U.N. expert warns Hong Kong security law compromising judiciary

A United Nations expert has warned that the national security law China imposed on Hong Kong is “hindering the independence of the judiciary,” while putting the authorities on the spot over an effort to tighten their grip on legal representation.

In a letter to the Chinese government dated April 19, U.N. Special Rapporteur Margaret Satterthwaite said many of the clauses in the security law are at odds with the international human rights treaty, to which China is a signatory. She also warned that proposed amendments to the city’s Legal Practitioners Bill could contradict rights standards.

“I would like to reiterate that international human rights standards provide that tribunals should be independent of the executive and legislative branches of government and enjoy independence in deciding legal matters,” she wrote in a letter uploaded to a U.N. communications database.

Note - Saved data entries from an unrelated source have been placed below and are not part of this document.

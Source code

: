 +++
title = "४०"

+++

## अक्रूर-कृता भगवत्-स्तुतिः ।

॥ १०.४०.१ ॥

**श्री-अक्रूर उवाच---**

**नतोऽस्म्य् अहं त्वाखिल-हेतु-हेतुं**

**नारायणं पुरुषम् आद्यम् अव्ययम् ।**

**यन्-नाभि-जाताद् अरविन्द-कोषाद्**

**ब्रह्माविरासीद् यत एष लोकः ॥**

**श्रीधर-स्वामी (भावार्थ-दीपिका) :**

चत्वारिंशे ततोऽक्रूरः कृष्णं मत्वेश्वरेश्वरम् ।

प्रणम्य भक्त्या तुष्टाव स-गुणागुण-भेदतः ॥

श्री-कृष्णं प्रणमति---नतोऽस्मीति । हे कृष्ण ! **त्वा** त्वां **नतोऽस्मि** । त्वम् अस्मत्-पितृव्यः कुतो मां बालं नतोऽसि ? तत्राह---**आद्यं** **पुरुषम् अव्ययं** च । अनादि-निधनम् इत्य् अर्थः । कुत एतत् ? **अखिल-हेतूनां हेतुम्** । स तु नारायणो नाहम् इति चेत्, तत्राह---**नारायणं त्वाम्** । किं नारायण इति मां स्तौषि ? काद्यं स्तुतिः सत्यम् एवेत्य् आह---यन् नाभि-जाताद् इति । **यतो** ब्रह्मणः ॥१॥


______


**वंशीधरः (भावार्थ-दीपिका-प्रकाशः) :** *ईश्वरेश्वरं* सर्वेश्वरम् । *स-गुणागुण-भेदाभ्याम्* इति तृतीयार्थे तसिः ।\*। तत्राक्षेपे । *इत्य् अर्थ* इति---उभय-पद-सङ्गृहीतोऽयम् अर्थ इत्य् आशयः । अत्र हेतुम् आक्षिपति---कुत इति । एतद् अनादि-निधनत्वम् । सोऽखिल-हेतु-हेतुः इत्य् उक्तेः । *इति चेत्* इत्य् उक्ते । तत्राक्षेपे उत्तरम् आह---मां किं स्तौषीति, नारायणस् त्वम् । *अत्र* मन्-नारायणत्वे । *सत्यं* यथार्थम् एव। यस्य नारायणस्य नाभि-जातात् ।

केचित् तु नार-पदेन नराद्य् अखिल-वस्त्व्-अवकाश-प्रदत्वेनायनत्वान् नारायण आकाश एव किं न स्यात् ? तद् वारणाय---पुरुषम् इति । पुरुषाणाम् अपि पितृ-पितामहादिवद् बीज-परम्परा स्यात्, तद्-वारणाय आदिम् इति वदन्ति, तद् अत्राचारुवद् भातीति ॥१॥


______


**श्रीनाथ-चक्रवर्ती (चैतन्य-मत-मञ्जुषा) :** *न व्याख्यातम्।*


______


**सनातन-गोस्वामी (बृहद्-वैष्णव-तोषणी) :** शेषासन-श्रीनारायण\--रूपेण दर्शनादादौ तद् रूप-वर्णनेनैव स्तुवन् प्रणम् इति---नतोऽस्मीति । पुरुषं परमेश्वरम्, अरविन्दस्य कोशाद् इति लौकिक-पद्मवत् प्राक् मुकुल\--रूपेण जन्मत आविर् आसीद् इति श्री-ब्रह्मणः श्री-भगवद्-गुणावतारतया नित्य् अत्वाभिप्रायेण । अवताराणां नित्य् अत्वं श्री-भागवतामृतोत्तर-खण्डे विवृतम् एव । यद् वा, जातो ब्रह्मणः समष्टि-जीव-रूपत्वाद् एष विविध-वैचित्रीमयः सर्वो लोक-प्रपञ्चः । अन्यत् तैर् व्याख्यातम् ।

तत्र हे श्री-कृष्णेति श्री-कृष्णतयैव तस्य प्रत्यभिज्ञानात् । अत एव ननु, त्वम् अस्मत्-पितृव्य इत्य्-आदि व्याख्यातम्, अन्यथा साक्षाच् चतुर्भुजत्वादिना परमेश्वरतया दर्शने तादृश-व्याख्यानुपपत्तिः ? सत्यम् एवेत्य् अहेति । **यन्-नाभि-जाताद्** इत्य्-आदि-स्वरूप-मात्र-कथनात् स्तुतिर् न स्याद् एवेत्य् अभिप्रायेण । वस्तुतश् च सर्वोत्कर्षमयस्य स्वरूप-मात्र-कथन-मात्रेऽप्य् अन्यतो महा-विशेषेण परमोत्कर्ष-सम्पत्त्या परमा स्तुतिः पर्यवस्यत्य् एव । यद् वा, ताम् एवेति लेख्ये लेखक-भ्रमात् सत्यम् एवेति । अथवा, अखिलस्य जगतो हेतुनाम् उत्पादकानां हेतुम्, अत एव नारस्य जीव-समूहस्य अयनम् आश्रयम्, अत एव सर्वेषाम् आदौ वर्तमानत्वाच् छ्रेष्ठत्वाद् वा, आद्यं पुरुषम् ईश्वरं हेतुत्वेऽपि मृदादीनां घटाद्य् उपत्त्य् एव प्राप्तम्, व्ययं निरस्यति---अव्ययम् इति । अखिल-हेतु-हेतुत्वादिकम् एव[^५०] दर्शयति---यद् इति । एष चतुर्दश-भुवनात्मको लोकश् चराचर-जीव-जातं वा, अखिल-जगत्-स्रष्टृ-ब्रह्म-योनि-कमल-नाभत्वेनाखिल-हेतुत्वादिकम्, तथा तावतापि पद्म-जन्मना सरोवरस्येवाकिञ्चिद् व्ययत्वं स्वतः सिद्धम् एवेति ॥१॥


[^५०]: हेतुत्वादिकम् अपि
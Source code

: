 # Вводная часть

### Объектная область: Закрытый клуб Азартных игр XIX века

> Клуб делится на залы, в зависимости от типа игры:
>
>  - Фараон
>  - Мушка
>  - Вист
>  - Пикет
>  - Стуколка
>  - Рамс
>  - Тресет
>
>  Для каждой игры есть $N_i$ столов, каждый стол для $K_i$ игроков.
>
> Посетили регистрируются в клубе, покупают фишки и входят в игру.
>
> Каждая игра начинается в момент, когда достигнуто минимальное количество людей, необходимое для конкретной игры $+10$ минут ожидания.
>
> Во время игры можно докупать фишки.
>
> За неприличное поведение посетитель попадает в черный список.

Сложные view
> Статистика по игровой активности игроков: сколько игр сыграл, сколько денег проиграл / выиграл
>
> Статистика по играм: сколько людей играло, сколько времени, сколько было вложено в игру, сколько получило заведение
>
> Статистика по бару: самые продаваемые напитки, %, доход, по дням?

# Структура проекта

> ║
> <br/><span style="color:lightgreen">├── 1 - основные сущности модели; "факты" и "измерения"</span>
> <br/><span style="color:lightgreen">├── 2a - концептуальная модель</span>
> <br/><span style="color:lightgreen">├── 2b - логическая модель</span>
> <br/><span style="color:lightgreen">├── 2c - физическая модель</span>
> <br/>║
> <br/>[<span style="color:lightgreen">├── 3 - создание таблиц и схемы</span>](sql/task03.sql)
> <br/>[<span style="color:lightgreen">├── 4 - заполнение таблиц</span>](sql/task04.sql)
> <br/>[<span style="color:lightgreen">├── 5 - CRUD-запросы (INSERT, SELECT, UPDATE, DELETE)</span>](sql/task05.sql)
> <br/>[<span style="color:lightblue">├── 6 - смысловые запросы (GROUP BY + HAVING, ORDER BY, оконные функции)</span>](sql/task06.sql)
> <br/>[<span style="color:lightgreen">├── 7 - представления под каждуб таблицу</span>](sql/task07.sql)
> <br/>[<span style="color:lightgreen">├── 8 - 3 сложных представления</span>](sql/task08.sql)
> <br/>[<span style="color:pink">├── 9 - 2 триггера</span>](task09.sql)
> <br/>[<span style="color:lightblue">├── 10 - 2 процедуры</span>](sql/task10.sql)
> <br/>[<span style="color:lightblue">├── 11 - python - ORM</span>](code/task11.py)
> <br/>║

The Hong Kong government has proposed barring overseas attorneys from taking part in national security cases unless approved by the city’s chief executive. This followed a debate about media tycoon Jimmy Lai’s bid to hire U.K. lawyer Timothy Owen as his representative for an upcoming national security trial. While Hong Kong’s top court admitted Owen to represent Lai, Beijing subsequently issued its interpretation of the law, stating that overseas lawyers require confirmation by Hong Kong’s leader.

Satterthwaite warned that allowing the Standing Committee of China’s National People’s Congress to interpret the law was tantamount to interference in judicial matters by the executive and legislature. “This provision would oust in practice an essential power of the judiciary in national security matters, hindering the independence of the judiciary,” she wrote.